Currently we have a mix of printers (HP, Xerox, Kyocera etc.) shared from NT4 and Windows 2000 servers.
We have noticed that when printing documents attached to Windows 2000 servers, the job spool size can increase up to 800% more than its NT4 counterpart for the same doucment. As an example, 1.25MB for a test page! As you can imagine printing even a 5 page document over the WAN now is a nightmare.
All printers in the company are mapped using standard file and print sharing (\\servername\printershare). Irregardless of which flavour of server these are hosted on. Workstations are NT4/XP.
All printers are setup on the servers using a mixture of Standard TCP/IP Printing and LPR under Windows 2000 and LPR under NT4.
I found that if I installed Print services for Unix on my XP machine, and added a printer locally as an LPR port, referencing it using <servername>:<queuename> my spool size reduced dramatically.
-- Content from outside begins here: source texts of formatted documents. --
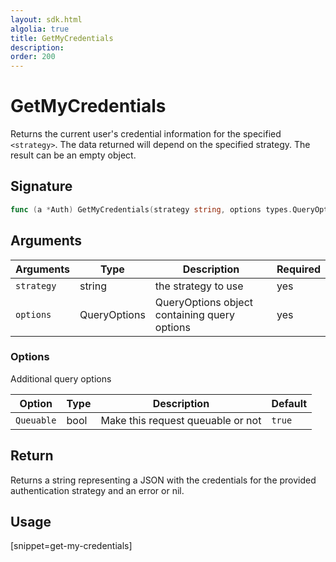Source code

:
 ```yaml
---
layout: sdk.html
algolia: true
title: GetMyCredentials
description:
order: 200
---
```


# GetMyCredentials

Returns the current user's credential information for the specified `<strategy>`. The data returned will depend on the specified strategy. The result can be an empty object.

## Signature

```go
func (a *Auth) GetMyCredentials(strategy string, options types.QueryOptions) (json.RawMessage, error)
```

## Arguments

| Arguments    | Type    | Description | Required
|--------------|---------|-------------|----------
| `strategy` | string | the strategy to use    | yes
| `options`  | QueryOptions    | QueryOptions object containing query options | yes

### **Options**

Additional query options

| Option     | Type    | Description                       | Default |
| ---------- | ------- | --------------------------------- | ------- |
| `Queuable` | bool | Make this request queuable or not | `true`  |

## Return

Returns a string representing a JSON with the credentials for the provided authentication strategy and an error or nil.

## Usage

[snippet=get-my-credentials]
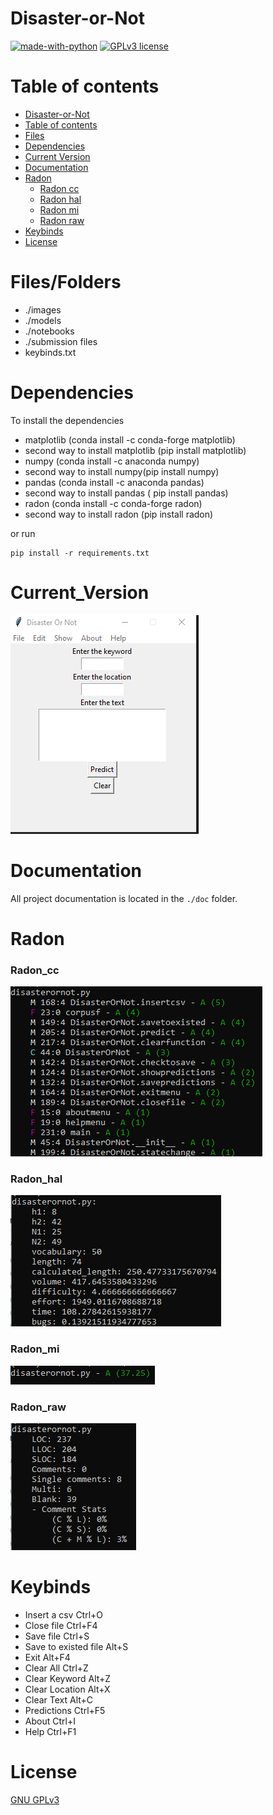 # Disaster-or-Not

[![made-with-python](https://img.shields.io/badge/Made%20with-Python-1f425f.svg)](https://www.python.org/) [![GPLv3 license](https://img.shields.io/badge/License-GPLv3-blue.svg)](http://perso.crans.org/besson/LICENSE.html)


# Table of contents

<!--ts-->
  * [Disaster-or-Not](#Disaster-or-Not)
  * [Table of contents](#Table_of_contents)
  * [Files](#Files)
  * [Dependencies](#Dependencies)
  * [Current Version](#Current_Version)
  * [Documentation](#Documentation)
  * [Radon](#Radon)
    * [Radon cc](#Radon_cc)
    * [Radon hal](#Radon_hal)
    * [Radon mi](#Radon_mi)
    * [Radon raw](#Radon_raw)
  * [Keybinds](#Keybinds)
  * [License](#License)
<!--te-->


# Files/Folders

<ul>
  <li> ./images </li>
  <li> ./models </li>
  <li> ./notebooks </li>
  <li> ./submission files </li>
  <li> keybinds.txt </li>
</ul>

# Dependencies


To install the dependencies

<ul>
    <li> matplotlib (conda install -c conda-forge matplotlib) </li>
    <li> second way to install matplotlib (pip install matplotlib) </li>
    <li> numpy (conda install -c anaconda numpy) </li>
    <li> second way to install numpy(pip install numpy) </li>
    <li> pandas (conda install -c anaconda pandas) </li>
    <li> second way to install pandas ( pip install pandas) </li>
    <li> radon (conda install -c conda-forge radon) </li>
    <li> second way to install radon (pip install radon) </li>
</ul>

or run


```shell
pip install -r requirements.txt
```

# Current_Version

<p><img src ="images/Disaster Or Not Version.png" title = "Disaster or not Version"/> </p>

# Documentation

All project documentation is located in the `./doc`  folder.


# Radon

### Radon_cc

<p><img src = "images/Disaster Or Not Radon cc.png" title = "Disaster Or Not Radon CC"/></p>


### Radon_hal

<p><img src = "images/Disaster Or Not Radon hal.png" title = "Disaster Or Not Radon HAL"/></p>

### Radon_mi


<p><img src = "images/Disaster Or Not Radon mi.png" title = "Disaster Or Not Radon MI"/></p>

### Radon_raw

<p><img src = "images/Disaster Or Not Radon raw.png" title = "Disaster Or Not Radon RAW"/></p>

# Keybinds

<ul>
  <li> Insert a csv Ctrl+O </li>
  <li> Close file Ctrl+F4 </li>
  <li> Save file Ctrl+S </li>
  <li> Save to existed file Alt+S </li>
  <li> Exit Alt+F4 </li>
  <li> Clear All Ctrl+Z </li>
  <li> Clear Keyword Alt+Z </li>
  <li> Clear Location Alt+X </li>
  <li> Clear Text Alt+C </li>
  <li> Predictions Ctrl+F5 </li>
  <li> About Ctrl+I </li>
  <li> Help Ctrl+F1 </li>
</ul>


# License

[GNU GPLv3](https://choosealicense.com/licenses/gpl-3.0/)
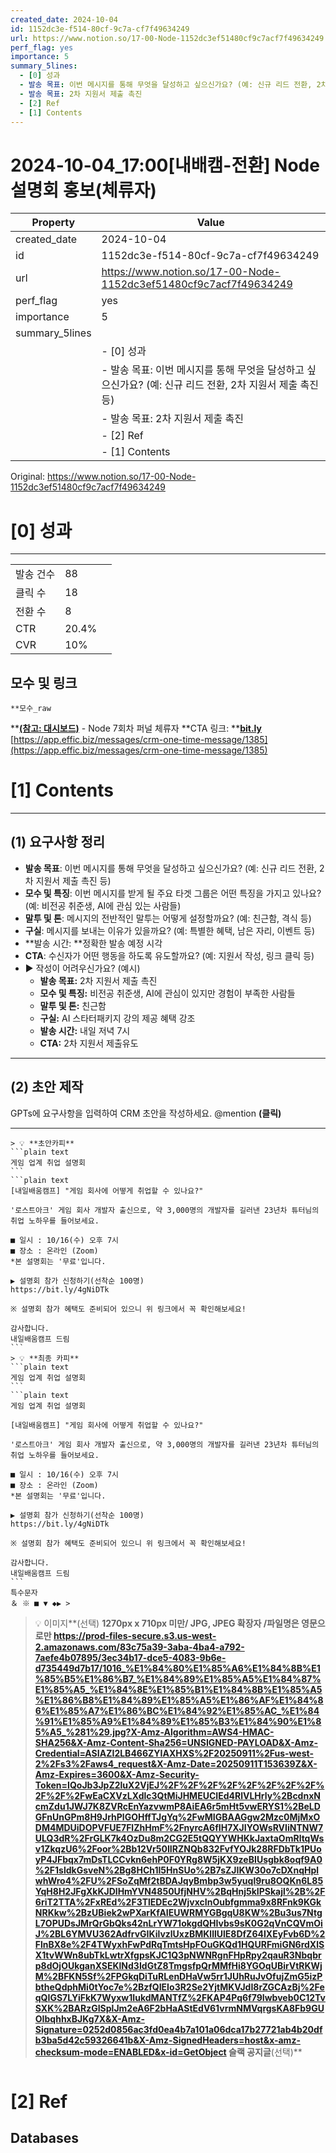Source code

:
 ```yaml
---
created_date: 2024-10-04
id: 1152dc3e-f514-80cf-9c7a-cf7f49634249
url: https://www.notion.so/17-00-Node-1152dc3ef51480cf9c7acf7f49634249
perf_flag: yes
importance: 5
summary_5lines:
  - [0] 성과
  - 발송 목표: 이번 메시지를 통해 무엇을 달성하고 싶으신가요? (예: 신규 리드 전환, 2차 지원서 제출 촉진 등)
  - 발송 목표: 2차 지원서 제출 촉진
  - [2] Ref
  - [1] Contents
---
```


# 2024-10-04_17:00[내배캠-전환] Node 설명회 홍보(체류자)

| Property | Value |
| --- | --- |
| created_date | 2024-10-04 |
| id | 1152dc3e-f514-80cf-9c7a-cf7f49634249 |
| url | https://www.notion.so/17-00-Node-1152dc3ef51480cf9c7acf7f49634249 |
| perf_flag | yes |
| importance | 5 |
| summary_5lines | |
|  | - [0] 성과 |
|  | - 발송 목표: 이번 메시지를 통해 무엇을 달성하고 싶으신가요? (예: 신규 리드 전환, 2차 지원서 제출 촉진 등) |
|  | - 발송 목표: 2차 지원서 제출 촉진 |
|  | - [2] Ref |
|  | - [1] Contents |

Original: https://www.notion.so/17-00-Node-1152dc3ef51480cf9c7acf7f49634249

# [0] 성과

---
|  |  |  |
| --- | --- | --- |
| 발송 건수 | 88 |  |
| 클릭 수  | 18 |  |
| 전환 수 | 8 |  |
| CTR | 20.4% |  |
| CVR | 10% |  |

## 모수 및 링크
    **모수_raw 
**[**(참고: 대시보드)**](https://docs.google.com/spreadsheets/d/1dMt6l5wGOjA-87skJYZ8SHbMiefYtORfR_Ck3j2KT6Y/edit?gid=1199832783#gid=1199832783)
    - Node 7회차 퍼널 체류자
    **CTA 링크: **[**bit.ly**](http://bit.ly/)
    [https://app.effic.biz/messages/crm-one-time-message/1385](https://app.effic.biz/messages/crm-one-time-message/1385)

# [1] Contents

---

## **(1) 요구사항 정리**
- **발송 목표**: 이번 메시지를 통해 무엇을 달성하고 싶으신가요? (예: 신규 리드 전환, 2차 지원서 제출 촉진 등)
- **모수 및 특징**: 이번 메시지를 받게 될 주요 타겟 그룹은 어떤 특징을 가지고 있나요? (예: 비전공 취준생, AI에 관심 있는 사람들)
- **말투 및 톤**: 메시지의 전반적인 말투는 어떻게 설정할까요? (예: 친근함, 격식 등)
- **구실**: 메시지를 보내는 이유가 있을까요? (예: 특별한 혜택, 남은 자리, 이벤트 등)
- **발송 시간: **정확한 발송 예정 시각
- **CTA**: 수신자가 어떤 행동을 하도록 유도할까요? (예: 지원서 작성, 링크 클릭 등)
- ▶ 작성이 어려우신가요? (예시)
  - **발송 목표:** 2차 지원서 제출 촉진
  - **모수 및 특징:** 비전공 취준생, AI에 관심이 있지만 경험이 부족한 사람들
  - **말투 및 톤:** 친근함
  - **구실:** AI 스타터패키지 강의 제공 혜택 강조
  - **발송 시간:** 내일 저녁 7시
  - **CTA:** 2차 지원서 제출유도

---

## (2) 초안 제작
GPTs에 요구사항을 입력하여 CRM 초안을 작성하세요.
@mention **(클릭)**

---
    > 💡 **초안카피**
    ```plain text
    게임 업계 취업 설명회
    ```
    ```plain text
    [내일배움캠프] "게임 회사에 어떻게 취업할 수 있나요?"
    
    '로스트아크' 게임 회사 개발자 출신으로, 약 3,000명의 개발자를 길러낸 23년차 튜터님의 취업 노하우를 들어보세요.
    
    ■ 일시 : 10/16(수) 오후 7시
    ■ 장소 : 온라인 (Zoom)
    *본 설명회는 '무료'입니다.
    
    ▶ 설명회 참가 신청하기(선착순 100명)
    https://bit.ly/4gNiDTk
    
    ※ 설명회 참가 혜택도 준비되어 있으니 위 링크에서 꼭 확인해보세요!
    
    감사합니다.
    내일배움캠프 드림
    ```
    > 💡 **최종 카피**
    ```plain text
    게임 업계 취업 설명회
    ```
    ```plain text
    게임 업계 취업 설명회
    
    [내일배움캠프] "게임 회사에 어떻게 취업할 수 있나요?"
    
    '로스트아크' 게임 회사 개발자 출신으로, 약 3,000명의 개발자를 길러낸 23년차 튜터님의 취업 노하우를 들어보세요.
    
    ■ 일시 : 10/16(수) 오후 7시
    ■ 장소 : 온라인 (Zoom)
    *본 설명회는 '무료'입니다.
    
    ▶ 설명회 참가 신청하기(선착순 100명)
    https://bit.ly/4gNiDTk
    
    ※ 설명회 참가 혜택도 준비되어 있으니 위 링크에서 꼭 확인해보세요!
    
    감사합니다.
    내일배움캠프 드림
    ```
    특수문자
    ＆ ※ ■ ▼ ◆▶ >
> 💡 이미지**(선택)  **1270px x 710px 미만/ JPG, JPEG 확장자 /파일명은 영문으로만
https://prod-files-secure.s3.us-west-2.amazonaws.com/83c75a39-3aba-4ba4-a792-7aefe4b07895/3ec34b17-dce5-4083-9b6e-d735449d7b17/1016_%E1%84%80%E1%85%A6%E1%84%8B%E1%85%B5%E1%86%B7_%E1%84%89%E1%85%A5%E1%84%87%E1%85%A5_%E1%84%8E%E1%85%B1%E1%84%8B%E1%85%A5%E1%86%B8%E1%84%89%E1%85%A5%E1%86%AF%E1%84%86%E1%85%A7%E1%86%BC%E1%84%92%E1%85%AC_%E1%84%91%E1%85%A9%E1%84%89%E1%85%B3%E1%84%90%E1%85%A5_%281%29.jpg?X-Amz-Algorithm=AWS4-HMAC-SHA256&X-Amz-Content-Sha256=UNSIGNED-PAYLOAD&X-Amz-Credential=ASIAZI2LB466ZYIAXHXS%2F20250911%2Fus-west-2%2Fs3%2Faws4_request&X-Amz-Date=20250911T153639Z&X-Amz-Expires=3600&X-Amz-Security-Token=IQoJb3JpZ2luX2VjEJ%2F%2F%2F%2F%2F%2F%2F%2F%2F%2F%2FwEaCXVzLXdlc3QtMiJHMEUCIEd4RlVLHrly%2BcdnxNcmZdu1JWJ7K8ZVRcEnYazvwmP8AiEA6r5mHt5vwERYS1%2BeLDGFnUnGPm8H9JrhPlGOHffTJgYq%2FwMIGBAAGgw2Mzc0MjMxODM4MDUiDOPVFUE7FlZhHmF%2FnyrcA6fIH7XJIYOWsRVIiNTNW7ULQ3dR%2FrGLK7k4OzDu8m2CG2E5tQQYYWHKkJaxtaOmRltqWsv1ZkqzU6%2Foor%2Bb12Vr50IIRZNQb832FvfYOJk28RFDbTk1PUoyP4JFbqx7mDsTLCCvkn6ehP0F0YRg8W5jKX9zeBIUsgbk8oqf9A0%2F1sldkGsveN%2Bg8HCh1I5HnSUo%2B7sZJIKW30o7cDXnqHplwhWro4%2FU%2FSoZqMf2tBDAJqyBmbp3w5yuql9ru8OQKn6L85YqH8H2JFgXkKJDlHmYVN4850UfjNHV%2BqHnj5kIPSkajl%2B%2F6riT2TTA%2FxREd%2F3TlEDEc2WjvxcInOubfgmma9x8RFnk9KGkNRKkw%2BzUBiek2wPXarKfAIEUWRMYGBgqU8KW%2Bu3us7NtgL7OPUDsJMrQrGbQks42nLrYW71okgdQHIvbs9sK0G2qVnCQVmOiJ%2BL6YMVU362AdfrvGIKilvzlUxzBMKlllUlE8DfZ64IXEyFvb6D%2FlnBX8e%2F4TWyxhFwPdRqTmtsHpFOuGKQd1HQURFmiGN6rdXlSX1tvWWn8ubTkLwtrXfgpsKJC1Q3pNWNRgnFHpRpy2qauR3Nbqbrp8dOjOUkganXSEKlNd3IdGtZ8TmgsfpQrMMfHi8YGOqUBirVtRKWjM%2BFKN5Sf%2FPGkqDiTuRLenDHaVw5rr1JUhRuJvOfujZmG5izPbtheQdphMi0tYoc7e%2BzfQIEIo3R2Se2YjtMKVJdI8rZGCAzBj%2FeqQIGS7LYiFkK7Wyxw1IukdMANTfZ%2FKAP4Pq6f79Iwbveb0C12TvSXK%2BARzGISplJm2eA6F2bHaAStEdV61vrmNMVqrgsKA8Fb9GUOIbqhhxBJKg7X&X-Amz-Signature=0252d0856ac3fd0ea4b7a101a06dca17b27721ab4b20dfb3ba5d42c59326641b&X-Amz-SignedHeaders=host&x-amz-checksum-mode=ENABLED&x-id=GetObject
슬랙 공지글**(선택)**
```plain text

```

# [2] Ref

## Databases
I find it surprising that mapping a printer using \\<servername>\<sharename> causes such an issue, and I am sure there is an explaination for it.
Short of creating login scripts specifcally to map users printers as local LPR ports I would like to find a solution that ties in the with the current way we work.
I have looked around technet - but to no avail. I am not a printer expert, so I may just be looking for the wrong thing.
Anyone else come across this problem?